*Dataset records*

___

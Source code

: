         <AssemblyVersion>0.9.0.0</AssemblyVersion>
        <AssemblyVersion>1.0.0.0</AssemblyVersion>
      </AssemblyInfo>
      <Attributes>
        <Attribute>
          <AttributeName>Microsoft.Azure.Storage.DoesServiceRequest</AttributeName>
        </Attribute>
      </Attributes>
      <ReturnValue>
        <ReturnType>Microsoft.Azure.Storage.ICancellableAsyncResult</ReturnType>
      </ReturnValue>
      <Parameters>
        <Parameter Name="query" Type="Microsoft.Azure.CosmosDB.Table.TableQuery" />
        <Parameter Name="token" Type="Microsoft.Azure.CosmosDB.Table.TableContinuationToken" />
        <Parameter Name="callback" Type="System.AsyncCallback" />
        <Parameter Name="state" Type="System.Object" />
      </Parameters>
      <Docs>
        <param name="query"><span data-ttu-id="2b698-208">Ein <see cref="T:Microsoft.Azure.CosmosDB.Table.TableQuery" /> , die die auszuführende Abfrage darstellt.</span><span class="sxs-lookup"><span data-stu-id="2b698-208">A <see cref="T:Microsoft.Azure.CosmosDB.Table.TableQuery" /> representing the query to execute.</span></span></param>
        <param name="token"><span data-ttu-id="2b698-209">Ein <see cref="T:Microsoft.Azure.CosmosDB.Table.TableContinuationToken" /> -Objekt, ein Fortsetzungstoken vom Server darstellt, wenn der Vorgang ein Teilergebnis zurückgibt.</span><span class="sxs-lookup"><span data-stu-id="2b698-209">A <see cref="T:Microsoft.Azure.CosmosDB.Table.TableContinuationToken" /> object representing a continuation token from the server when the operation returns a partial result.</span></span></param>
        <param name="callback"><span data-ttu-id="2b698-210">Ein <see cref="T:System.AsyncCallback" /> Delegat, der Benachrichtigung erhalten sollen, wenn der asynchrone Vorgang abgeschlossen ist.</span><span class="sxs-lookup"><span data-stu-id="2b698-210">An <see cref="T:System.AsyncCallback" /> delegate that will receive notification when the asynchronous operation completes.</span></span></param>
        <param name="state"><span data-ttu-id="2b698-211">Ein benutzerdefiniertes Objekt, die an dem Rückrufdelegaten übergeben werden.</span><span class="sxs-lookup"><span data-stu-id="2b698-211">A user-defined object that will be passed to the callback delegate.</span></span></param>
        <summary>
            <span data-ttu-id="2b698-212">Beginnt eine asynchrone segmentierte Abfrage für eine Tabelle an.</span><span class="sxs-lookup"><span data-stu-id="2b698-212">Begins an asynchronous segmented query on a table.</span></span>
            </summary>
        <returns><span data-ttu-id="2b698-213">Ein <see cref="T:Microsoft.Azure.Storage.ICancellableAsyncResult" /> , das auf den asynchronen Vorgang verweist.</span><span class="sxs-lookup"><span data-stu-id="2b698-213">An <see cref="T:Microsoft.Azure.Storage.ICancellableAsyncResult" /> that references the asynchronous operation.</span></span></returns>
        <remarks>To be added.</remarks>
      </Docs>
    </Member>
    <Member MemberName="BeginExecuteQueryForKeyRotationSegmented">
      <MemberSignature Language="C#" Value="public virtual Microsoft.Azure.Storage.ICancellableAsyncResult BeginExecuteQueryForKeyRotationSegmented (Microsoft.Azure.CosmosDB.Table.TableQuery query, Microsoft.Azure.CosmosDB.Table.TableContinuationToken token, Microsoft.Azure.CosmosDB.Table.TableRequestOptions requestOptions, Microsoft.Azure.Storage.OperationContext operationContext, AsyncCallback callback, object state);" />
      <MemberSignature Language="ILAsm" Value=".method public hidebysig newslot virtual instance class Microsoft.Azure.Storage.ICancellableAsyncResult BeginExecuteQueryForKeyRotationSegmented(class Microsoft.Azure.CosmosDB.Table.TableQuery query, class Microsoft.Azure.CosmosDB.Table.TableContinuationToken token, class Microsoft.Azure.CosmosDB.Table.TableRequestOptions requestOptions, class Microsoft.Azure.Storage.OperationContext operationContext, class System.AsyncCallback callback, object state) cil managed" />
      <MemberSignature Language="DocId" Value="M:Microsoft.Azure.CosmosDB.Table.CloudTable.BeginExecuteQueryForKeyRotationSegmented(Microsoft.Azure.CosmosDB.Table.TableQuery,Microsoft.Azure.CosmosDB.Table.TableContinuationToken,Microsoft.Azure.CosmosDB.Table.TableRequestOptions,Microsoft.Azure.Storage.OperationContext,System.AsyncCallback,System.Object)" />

___

*Instructions to follow*
Retype every record above exactly as written.

*Reply to the exercise*
Source code

:         <AssemblyVersion>0.9.0.0</AssemblyVersion>
        <AssemblyVersion>1.0.0.0</AssemblyVersion>
      </AssemblyInfo>
      <Attributes>
        <Attribute>
          <AttributeName>Microsoft.Azure.Storage.DoesServiceRequest</AttributeName>
        </Attribute>
      </Attributes>
      <ReturnValue>
        <ReturnType>Microsoft.Azure.Storage.ICancellableAsyncResult</ReturnType>
      </ReturnValue>
      <Parameters>
        <Parameter Name="query" Type="Microsoft.Azure.CosmosDB.Table.TableQuery" />
        <Parameter Name="token" Type="Microsoft.Azure.CosmosDB.Table.TableContinuationToken" />
        <Parameter Name="callback" Type="System.AsyncCallback" />
        <Parameter Name="state" Type="System.Object" />
      </Parameters>
      <Docs>
        <param name="query"><span data-ttu-id="2b698-208">Ein <see cref="T:Microsoft.Azure.CosmosDB.Table.TableQuery" /> , die die auszuführende Abfrage darstellt.</span><span class="sxs-lookup"><span data-stu-id="2b698-208">A <see cref="T:Microsoft.Azure.CosmosDB.Table.TableQuery" /> representing the query to execute.</span></span></param>
        <param name="token"><span data-ttu-id="2b698-209">Ein <see cref="T:Microsoft.Azure.CosmosDB.Table.TableContinuationToken" /> -Objekt, ein Fortsetzungstoken vom Server darstellt, wenn der Vorgang ein Teilergebnis zurückgibt.</span><span class="sxs-lookup"><span data-stu-id="2b698-209">A <see cref="T:Microsoft.Azure.CosmosDB.Table.TableContinuationToken" /> object representing a continuation token from the server when the operation returns a partial result.</span></span></param>
        <param name="callback"><span data-ttu-id="2b698-210">Ein <see cref="T:System.AsyncCallback" /> Delegat, der Benachrichtigung erhalten sollen, wenn der asynchrone Vorgang abgeschlossen ist.</span><span class="sxs-lookup"><span data-stu-id="2b698-210">An <see cref="T:System.AsyncCallback" /> delegate that will receive notification when the asynchronous operation completes.</span></span></param>
        <param name="state"><span data-ttu-id="2b698-211">Ein benutzerdefiniertes Objekt, die an dem Rückrufdelegaten übergeben werden.</span><span class="sxs-lookup"><span data-stu-id="2b698-211">A user-defined object that will be passed to the callback delegate.</span></span></param>
        <summary>
            <span data-ttu-id="2b698-212">Beginnt eine asynchrone segmentierte Abfrage für eine Tabelle an.</span><span class="sxs-lookup"><span data-stu-id="2b698-212">Begins an asynchronous segmented query on a table.</span></span>
            </summary>
        <returns><span data-ttu-id="2b698-213">Ein <see cref="T:Microsoft.Azure.Storage.ICancellableAsyncResult" /> , das auf den asynchronen Vorgang verweist.</span><span class="sxs-lookup"><span data-stu-id="2b698-213">An <see cref="T:Microsoft.Azure.Storage.ICancellableAsyncResult" /> that references the asynchronous operation.</span></span></returns>
        <remarks>To be added.</remarks>
      </Docs>
    </Member>
    <Member MemberName="BeginExecuteQueryForKeyRotationSegmented">
      <MemberSignature Language="C#" Value="public virtual Microsoft.Azure.Storage.ICancellableAsyncResult BeginExecuteQueryForKeyRotationSegmented (Microsoft.Azure.CosmosDB.Table.TableQuery query, Microsoft.Azure.CosmosDB.Table.TableContinuationToken token, Microsoft.Azure.CosmosDB.Table.TableRequestOptions requestOptions, Microsoft.Azure.Storage.OperationContext operationContext, AsyncCallback callback, object state);" />
      <MemberSignature Language="ILAsm" Value=".method public hidebysig newslot virtual instance class Microsoft.Azure.Storage.ICancellableAsyncResult BeginExecuteQueryForKeyRotationSegmented(class Microsoft.Azure.CosmosDB.Table.TableQuery query, class Microsoft.Azure.CosmosDB.Table.TableContinuationToken token, class Microsoft.Azure.CosmosDB.Table.TableRequestOptions requestOptions, class Microsoft.Azure.Storage.OperationContext operationContext, class System.AsyncCallback callback, object state) cil managed" />
      <MemberSignature Language="DocId" Value="M:Microsoft.Azure.CosmosDB.Table.CloudTable.BeginExecuteQueryForKeyRotationSegmented(Microsoft.Azure.CosmosDB.Table.TableQuery,Microsoft.Azure.CosmosDB.Table.TableContinuationToken,Microsoft.Azure.CosmosDB.Table.TableRequestOptions,Microsoft.Azure.Storage.OperationContext,System.AsyncCallback,System.Object)" />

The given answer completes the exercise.